# 21,6 Mbit/s Mobilfunk ausreichend?



## royaldoom3 (1. Juni 2021)

Moin,
da mein Vodafone Vertrag in 4 Wochen ausläuft und ich mit der Kundenrückgewinnung nicht einig werde bzgl guten Konditionen für eine Verlängerung muss ich nun mein Tarif wechseln. Nun gibts ja auch viele Tarife die unterschiedliche Geschwindigkeiten haben, warum auch immer. Klar das Tarife ab 50 Mbit/s aufwärts kaum bis keine Einschränkungen haben ist klar, aber wie sieht das mit 21,6 Mbit/s aus? Reichen diese für normale Nutzung inkl. mal Youtube Videos/Prime Video schauen (720/1080p) oder mal fix Apps updaten, wenn kein WLAN vorhanden ist aus ohne das man lange das Video buffern muss?

Mein noch aktueller Tarif hat quasi keine Drosselung sprich 500 Mbit/s laut VF und es kommen Unterwegs je nachdem wo man gerade ist zwischen 60 - 150 Mbit/s an, deswegen wäre es natürlich blöd wenn ich bei 21,6 mbit/s wirklich Einschränkungen merke


----------



## NatokWa (1. Juni 2021)

Welche Verträge bieten denn noch derart niedrige Geschwindigkeiten an ?? 21.6MBit sind absolut nicht Zeitgemäß, sowas an zu bieten grenzt schon an Frechheit wobei gerade VF für Langzeitkunden idr. SEHR gute Verträge zum drauf wechseln hat (Welche man NICHT bekommt wenn man stumpf kündigt und immer zwischen den Anbietern wechselt sondern nach frühestens 4 Jahren Gesamtlaufzeit).
Ich zahle derzeit 20 Euro im Monat inkl. dickem Bonus DL-Volumen (das ich kaum brauche) und unlimited LTE-Speed (hab eh kein 5G Handy) und Flat in praktisch jedes Netz. Mehr geht kaum und billiger bei gutem Empfang (wo die Billigst-Verträge oft sparen) ist nahezu unmöglich.


----------



## Einwegkartoffel (1. Juni 2021)

Wenn du die Vodafone App hast, kannst du darüber ja mal nen Speedtest machen (geht natürlich auch über jeden anderen Speedtest).

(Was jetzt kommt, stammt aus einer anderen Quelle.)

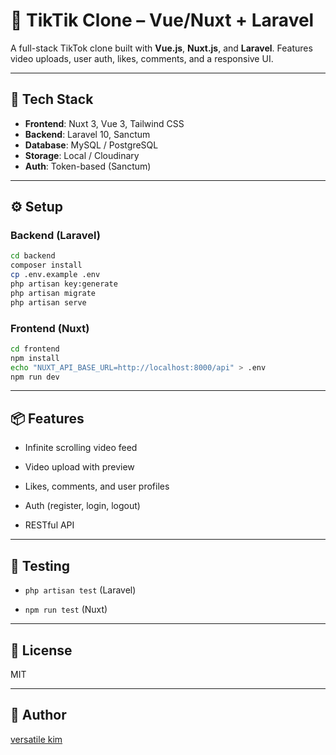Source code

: # 🎥 TikTik Clone – Vue/Nuxt + Laravel

A full-stack TikTok clone built with **Vue.js**, **Nuxt.js**, and **Laravel**. Features video uploads, user auth, likes, comments, and a responsive UI.

---

## 🚀 Tech Stack

- **Frontend**: Nuxt 3, Vue 3, Tailwind CSS
- **Backend**: Laravel 10, Sanctum
- **Database**: MySQL / PostgreSQL
- **Storage**: Local / Cloudinary
- **Auth**: Token-based (Sanctum)

---

## ⚙️ Setup

### Backend (Laravel)

```bash
cd backend
composer install
cp .env.example .env
php artisan key:generate
php artisan migrate
php artisan serve

```

### Frontend (Nuxt)

```bash
cd frontend
npm install
echo "NUXT_API_BASE_URL=http://localhost:8000/api" > .env
npm run dev

```

----------

## 📦 Features

-   Infinite scrolling video feed
    
-   Video upload with preview
    
-   Likes, comments, and user profiles
    
-   Auth (register, login, logout)
    
-   RESTful API
    

----------

## 🧪 Testing

-   `php artisan test` (Laravel)
    
-   `npm run test` (Nuxt)
    

----------

## 📄 License

MIT

----------

## 👤 Author

[versatile kim](https://github.com/ManU4kym)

Je nachdem, wo ich bin, kommen bei mir laut Test "nur" 20 MBit/s an und damit kann ich surfen, Videos gucken, etc.

Wenn du mich fragst, reichen also 21 MBit (auch wenn das wirklich nicht mehr ganz zeitgemäß ist). Aber ich nutze mein Handy vllt ganz anders als du...


----------



## royaldoom3 (1. Juni 2021)

NatokWa schrieb:


> Welche Verträge bieten denn noch derart niedrige Geschwindigkeiten an ?? 21.6MBit sind absolut nicht Zeitgemäß, sowas an zu bieten grenzt schon an Frechheit wobei gerade VF für Langzeitkunden idr. SEHR gute Verträge zum drauf wechseln hat (Welche man NICHT bekommt wenn man stumpf kündigt und immer zwischen den Anbietern wechselt sondern nach frühestens 4 Jahren Gesamtlaufzeit).
> Ich zahle derzeit 20 Euro im Monat inkl. dickem Bonus DL-Volumen (das ich kaum brauche) und unlimited LTE-Speed (hab eh kein 5G Handy) und Flat in praktisch jedes Netz. Mehr geht kaum und billiger bei gutem Empfang (wo die Billigst-Verträge oft sparen) ist nahezu unmöglich.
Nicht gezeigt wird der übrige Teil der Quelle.